### Task brief:
Without the images, output each record below as it stands.

START Input data

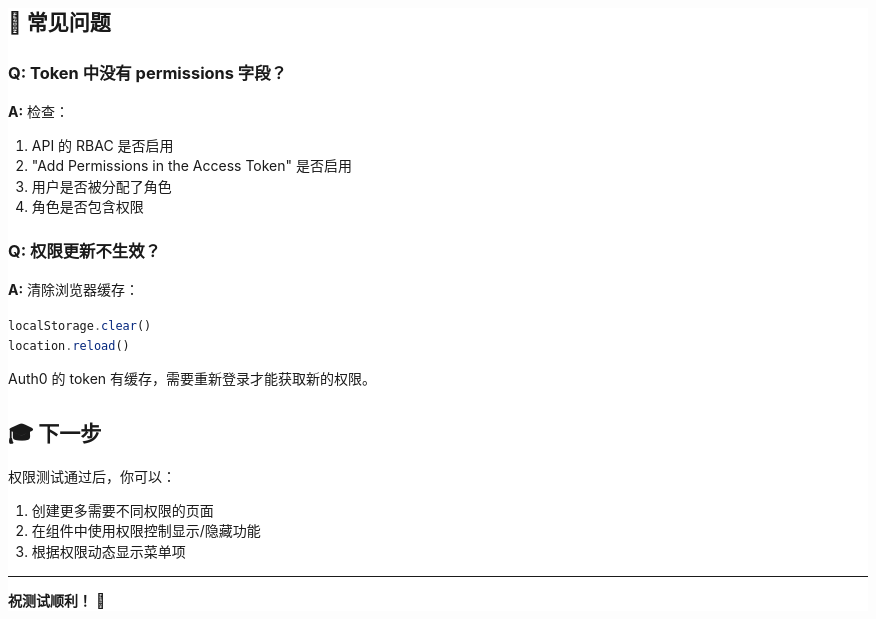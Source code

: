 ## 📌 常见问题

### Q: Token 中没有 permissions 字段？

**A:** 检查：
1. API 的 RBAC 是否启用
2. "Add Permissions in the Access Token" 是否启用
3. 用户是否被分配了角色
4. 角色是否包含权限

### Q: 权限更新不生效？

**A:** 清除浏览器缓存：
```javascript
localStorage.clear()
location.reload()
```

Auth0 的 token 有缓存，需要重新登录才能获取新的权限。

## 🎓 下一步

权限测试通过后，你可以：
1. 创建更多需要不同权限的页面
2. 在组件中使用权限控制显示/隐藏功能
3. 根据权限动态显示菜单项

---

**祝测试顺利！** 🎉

END Input data

### Solution to this exercise:
Source code

: ## 📌 常见问题

### Q: Token 中没有 permissions 字段？

**A:** 检查：
1. API 的 RBAC 是否启用
2. "Add Permissions in the Access Token" 是否启用
3. 用户是否被分配了角色
4. 角色是否包含权限

### Q: 权限更新不生效？

**A:** 清除浏览器缓存：
```javascript
localStorage.clear()
location.reload()
```

Auth0 的 token 有缓存，需要重新登录才能获取新的权限。

## 🎓 下一步

权限测试通过后，你可以：
1. 创建更多需要不同权限的页面
2. 在组件中使用权限控制显示/隐藏功能
3. 根据权限动态显示菜单项

---

**祝测试顺利！** 🎉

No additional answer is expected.